Le cardinal Robert Sarah, lors d’un discours prononcé mercredi devant le Parlement européen, a dénoncé l’idéologie du genre et le fondamentalisme islamique comme des « bêtes apocalyptiques » qui menacent de détruire la famille et l’humanité elle-même.
Dans son discours d’une heure environ, prononcé le 15 juillet lors d’une conférence (en italien) au Parlement européen intitulée « Europe et Afrique : dialogue avec le cardinal Robert Sarah », qui comprenait également des interventions de la vice-présidente du Parlement européen, Antonella Sburi, et du nonce apostolique auprès de l’Union européenne, l’archevêque Bernardito Auza, le prélat guinéen a fustigé les méfaits de l’avortement, du « mariage » homosexuel, de l’idéologie du genre et du fondamentalisme islamique, ainsi que leur impact sur l’Afrique, l’Europe et l’ensemble de la société.
Tout en dénonçant le fait que l’ONU, ainsi que les puissances européennes et autres puissances occidentales, aient cherché à imposer l’idéologie du genre aux nations africaines en échange d’une aide financière, le cardinal Sarah a repris les propos qu’il avait tenus lors du Synode sur la famille de 2015, selon lesquels l’idéologie du genre, ainsi que le fondamentalisme islamique, sont des « bêtes apocalyptiques ».
« En 2015, lors du Synode sur la famille, j’ai déclaré, et je ne retire pas un seul mot aujourd’hui, que “l’idéologie du genre et le fondamentalisme islamique représentent chacun, à leur manière, deux bêtes apocalyptiques qui menacent de détruire non seulement la famille, mais l’humanité elle-même, l’image de Dieu” ».
« Certains ont jugé cette image excessive. Je continue de croire qu’elle recèle une part de vérité.
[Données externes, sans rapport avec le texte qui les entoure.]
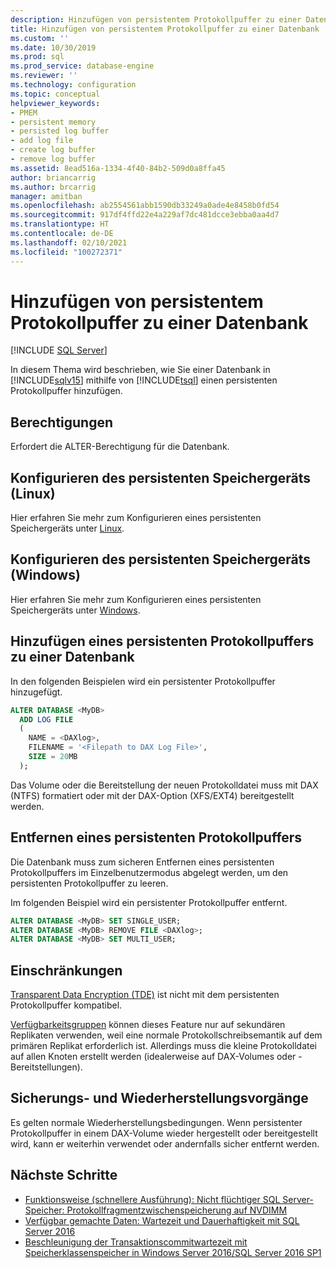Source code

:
 ```yaml
---
description: Hinzufügen von persistentem Protokollpuffer zu einer Datenbank
title: Hinzufügen von persistentem Protokollpuffer zu einer Datenbank
ms.custom: ''
ms.date: 10/30/2019
ms.prod: sql
ms.prod_service: database-engine
ms.reviewer: ''
ms.technology: configuration
ms.topic: conceptual
helpviewer_keywords:
- PMEM
- persistent memory
- persisted log buffer
- add log file
- create log buffer
- remove log buffer
ms.assetid: 8ead516a-1334-4f40-84b2-509d0a8ffa45
author: briancarrig
ms.author: brcarrig
manager: amitban
ms.openlocfilehash: ab2554561abb1590db33249a0ade4e8458b0fd54
ms.sourcegitcommit: 917df4ffd22e4a229af7dc481dcce3ebba0aa4d7
ms.translationtype: HT
ms.contentlocale: de-DE
ms.lasthandoff: 02/10/2021
ms.locfileid: "100272371"
---
```

# <a name="add-persisted-log-buffer-to-a-database"></a>Hinzufügen von persistentem Protokollpuffer zu einer Datenbank
 [!INCLUDE [SQL Server](../../includes/applies-to-version/sqlserver.md)]

In diesem Thema wird beschrieben, wie Sie einer Datenbank in [!INCLUDE[sqlv15](../../includes/sssql19-md.md)] mithilfe von [!INCLUDE[tsql](../../includes/tsql-md.md)] einen persistenten Protokollpuffer hinzufügen.  
  
## <a name="permissions"></a>Berechtigungen

Erfordert die ALTER-Berechtigung für die Datenbank.  

## <a name="configure-persistent-memory-device-linux"></a>Konfigurieren des persistenten Speichergeräts (Linux)

Hier erfahren Sie mehr zum Konfigurieren eines persistenten Speichergeräts unter [Linux](../../linux/sql-server-linux-configure-pmem.md).

## <a name="configure-persistent-memory-device-windows"></a>Konfigurieren des persistenten Speichergeräts (Windows)

Hier erfahren Sie mehr zum Konfigurieren eines persistenten Speichergeräts unter [Windows](/windows-server/storage/storage-spaces/deploy-pmem/).
  
## <a name="add-a-persisted-log-buffer-to-a-database"></a>Hinzufügen eines persistenten Protokollpuffers zu einer Datenbank  

In den folgenden Beispielen wird ein persistenter Protokollpuffer hinzugefügt.

```sql
ALTER DATABASE <MyDB> 
  ADD LOG FILE 
  (
    NAME = <DAXlog>, 
    FILENAME = '<Filepath to DAX Log File>', 
    SIZE = 20MB
  );
```

Das Volume oder die Bereitstellung der neuen Protokolldatei muss mit DAX (NTFS) formatiert oder mit der DAX-Option (XFS/EXT4) bereitgestellt werden.

## <a name="remove-a-persisted-log-buffer"></a>Entfernen eines persistenten Protokollpuffers

Die Datenbank muss zum sicheren Entfernen eines persistenten Protokollpuffers im Einzelbenutzermodus abgelegt werden, um den persistenten Protokollpuffer zu leeren.

Im folgenden Beispiel wird ein persistenter Protokollpuffer entfernt.

```sql
ALTER DATABASE <MyDB> SET SINGLE_USER;
ALTER DATABASE <MyDB> REMOVE FILE <DAXlog>;
ALTER DATABASE <MyDB> SET MULTI_USER;
```

## <a name="limitations"></a>Einschränkungen

[Transparent Data Encryption (TDE)](../security/encryption/transparent-data-encryption.md) ist nicht mit dem persistenten Protokollpuffer kompatibel.

[Verfügbarkeitsgruppen](../../t-sql/statements/create-availability-group-transact-sql.md) können dieses Feature nur auf sekundären Replikaten verwenden, weil eine normale Protokollschreibsemantik auf dem primären Replikat erforderlich ist. Allerdings muss die kleine Protokolldatei auf allen Knoten erstellt werden (idealerweise auf DAX-Volumes oder -Bereitstellungen).

## <a name="backup-and-restore-operations"></a>Sicherungs- und Wiederherstellungsvorgänge

Es gelten normale Wiederherstellungsbedingungen. Wenn persistenter Protokollpuffer in einem DAX-Volume wieder hergestellt oder bereitgestellt wird, kann er weiterhin verwendet oder andernfalls sicher entfernt werden.
  
## <a name="next-steps"></a>Nächste Schritte

- [Funktionsweise (schnellere Ausführung): Nicht flüchtiger SQL Server-Speicher: Protokollfragmentzwischenspeicherung auf NVDIMM](/archive/blogs/bobsql/how-it-works-it-just-runs-faster-non-volatile-memory-sql-server-tail-of-log-caching-on-nvdimm)
- [Verfügbar gemachte Daten: Wartezeit und Dauerhaftigkeit mit SQL Server 2016](https://channel9.msdn.com/Shows/Data-Exposed/Latency-and-Durability-with-SQL-Server-2016)
- [Beschleunigung der Transaktionscommitwartezeit mit Speicherklassenspeicher in Windows Server 2016/SQL Server 2016 SP1](/archive/blogs/sqlserverstorageengine/transaction-commit-latency-acceleration-using-storage-class-memory-in-windows-server-2016sql-server-2016-sp1)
Se pourrait-il que ces forces, bien que très différentes par leur origine et leur forme, partagent le même prétexte de réécrire l’humanité à leur guise ? » « L’une au nom d’un prétendu progrès, l’autre au nom d’un prétendu retour à une pureté originelle, niant dans les deux cas la liberté religieuse et la dignité humaine. »
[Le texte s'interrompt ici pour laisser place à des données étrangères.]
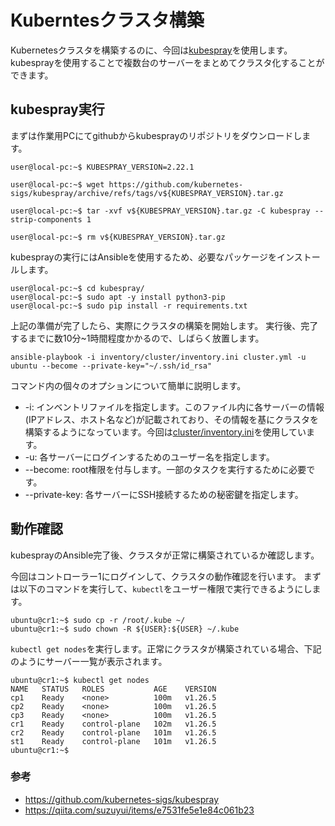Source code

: # Kuberntesクラスタ構築
Kubernetesクラスタを構築するのに、今回は[kubespray](https://github.com/kubernetes-sigs/kubespray)を使用します。
kubesprayを使用することで複数台のサーバーをまとめてクラスタ化することができます。

## kubespray実行
まずは作業用PCにてgithubからkubesprayのリポジトリをダウンロードします。

```
user@local-pc:~$ KUBESPRAY_VERSION=2.22.1

user@local-pc:~$ wget https://github.com/kubernetes-sigs/kubespray/archive/refs/tags/v${KUBESPRAY_VERSION}.tar.gz

user@local-pc:~$ tar -xvf v${KUBESPRAY_VERSION}.tar.gz -C kubespray --strip-components 1

user@local-pc:~$ rm v${KUBESPRAY_VERSION}.tar.gz
```

kubesprayの実行にはAnsibleを使用するため、必要なパッケージをインストールします。
```
user@local-pc:~$ cd kubespray/
user@local-pc:~$ sudo apt -y install python3-pip
user@local-pc:~$ sudo pip install -r requirements.txt
```

上記の準備が完了したら、実際にクラスタの構築を開始します。
実行後、完了するまでに数10分~1時間程度かかるので、しばらく放置します。
```
ansible-playbook -i inventory/cluster/inventory.ini cluster.yml -u ubuntu --become --private-key="~/.ssh/id_rsa"
```

コマンド内の個々のオプションについて簡単に説明します。
 - -i: インベントリファイルを指定します。このファイル内に各サーバーの情報(IPアドレス、ホスト名など)が記載されており、その情報を基にクラスタを構築するようになっています。今回は[cluster/inventory.ini](../kubespray/inventory/cluster/inventory.ini)を使用しています。
 - -u: 各サーバーにログインするためのユーザー名を指定します。
 - --become: root権限を付与します。一部のタスクを実行するために必要です。
 - --private-key: 各サーバーにSSH接続するための秘密鍵を指定します。

## 動作確認
kubesprayのAnsible完了後、クラスタが正常に構築されているか確認します。

今回はコントローラー1にログインして、クラスタの動作確認を行います。
まずは以下のコマンドを実行して、`kubectl`をユーザー権限で実行できるようにします。
```
ubuntu@cr1:~$ sudo cp -r /root/.kube ~/
ubuntu@cr1:~$ sudo chown -R ${USER}:${USER} ~/.kube
```

`kubectl get nodes`を実行します。正常にクラスタが構築されている場合、下記のようにサーバー一覧が表示されます。
```
ubuntu@cr1:~$ kubectl get nodes
NAME   STATUS   ROLES           AGE    VERSION
cp1    Ready    <none>          100m   v1.26.5
cp2    Ready    <none>          100m   v1.26.5
cp3    Ready    <none>          100m   v1.26.5
cr1    Ready    control-plane   102m   v1.26.5
cr2    Ready    control-plane   101m   v1.26.5
st1    Ready    control-plane   101m   v1.26.5
ubuntu@cr1:~$ 
```

### 参考
 - https://github.com/kubernetes-sigs/kubespray
 - https://qiita.com/suzuyui/items/e7531fe5e1e84c061b23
L’Église catholique enseigne que Dieu crée chaque individu, homme ou femme, au moment de sa conception et que le sexe est un trait immuable qui
« caractérise l’homme et la femme non seulement sur le plan physique, mais aussi sur les plans psychologique et spirituel, laissant son empreinte sur chacune de leurs expressions ».
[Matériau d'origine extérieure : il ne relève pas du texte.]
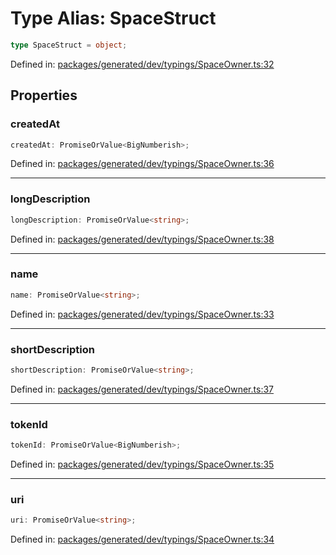 # Type Alias: SpaceStruct

```ts
type SpaceStruct = object;
```

Defined in: [packages/generated/dev/typings/SpaceOwner.ts:32](https://github.com/towns-protocol/towns/blob/0db1fd0ac7258e8db8cedfb6183e8eade8284fa1/packages/generated/dev/typings/SpaceOwner.ts#L32)

## Properties

### createdAt

```ts
createdAt: PromiseOrValue<BigNumberish>;
```

Defined in: [packages/generated/dev/typings/SpaceOwner.ts:36](https://github.com/towns-protocol/towns/blob/0db1fd0ac7258e8db8cedfb6183e8eade8284fa1/packages/generated/dev/typings/SpaceOwner.ts#L36)

***

### longDescription

```ts
longDescription: PromiseOrValue<string>;
```

Defined in: [packages/generated/dev/typings/SpaceOwner.ts:38](https://github.com/towns-protocol/towns/blob/0db1fd0ac7258e8db8cedfb6183e8eade8284fa1/packages/generated/dev/typings/SpaceOwner.ts#L38)

***

### name

```ts
name: PromiseOrValue<string>;
```

Defined in: [packages/generated/dev/typings/SpaceOwner.ts:33](https://github.com/towns-protocol/towns/blob/0db1fd0ac7258e8db8cedfb6183e8eade8284fa1/packages/generated/dev/typings/SpaceOwner.ts#L33)

***

### shortDescription

```ts
shortDescription: PromiseOrValue<string>;
```

Defined in: [packages/generated/dev/typings/SpaceOwner.ts:37](https://github.com/towns-protocol/towns/blob/0db1fd0ac7258e8db8cedfb6183e8eade8284fa1/packages/generated/dev/typings/SpaceOwner.ts#L37)

***

### tokenId

```ts
tokenId: PromiseOrValue<BigNumberish>;
```

Defined in: [packages/generated/dev/typings/SpaceOwner.ts:35](https://github.com/towns-protocol/towns/blob/0db1fd0ac7258e8db8cedfb6183e8eade8284fa1/packages/generated/dev/typings/SpaceOwner.ts#L35)

***

### uri

```ts
uri: PromiseOrValue<string>;
```

Defined in: [packages/generated/dev/typings/SpaceOwner.ts:34](https://github.com/towns-protocol/towns/blob/0db1fd0ac7258e8db8cedfb6183e8eade8284fa1/packages/generated/dev/typings/SpaceOwner.ts#L34)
Le document du Vatican de 1975, Persona Humana, mettait en garde contre les principes du mouvement transgenre moderne, déclarant qu’
« il ne peut y avoir de véritable promotion de la dignité de l’homme sans le respect de l’ordre essentiel de sa nature ».
L’enseignement catholique condamne également les mutilations corporelles et la stérilisation comme étant « contraires à la loi morale » et dénonce l’idéologie du genre.
Concernant le fondamentalisme islamique, le cardinal Sarah lui-même figure parmi plusieurs prélats catholiques de premier plan qui ont mis en garde contre l’immigration massive de musulmans et d’autres groupes vers l’Europe.
« Je le répète, nous devons œuvrer ensemble à la reconstruction des nations ravagées par la guerre, la corruption et l’injustice, mais cela ne signifie pas encourager le déracinement des peuples ni la destruction des nations ». « Certains instrumentalisent la Parole de Dieu pour justifier la promotion du multiculturalisme et se servent allègrement du prétexte de l’hospitalité pour justifier l’accueil d’immigrants. »
Plus tôt dans son discours, Sarah a souligné la place prépondérante accordée par l’Europe aux prétendus « droits » à l’avortement et à l’idéologie LGBT, et comment cela a contribué à l’« autodestruction » du continent en pervertissant la raison.
« Lorsque l’Europe construit des “droits” détachés de la vérité sur la personne humaine – l’avortement, que certains voudraient ériger en “droit fondamental”, l’“identité sexuelle” réduite à une pure construction subjective de soi –, la raison elle-même est pervertie : de simple instrument de connaissance de la vérité, elle devient un instrument de pouvoir capable de s’imposer par la force de la loi et de l’argent à ceux qui ne partagent pas ces promesses ».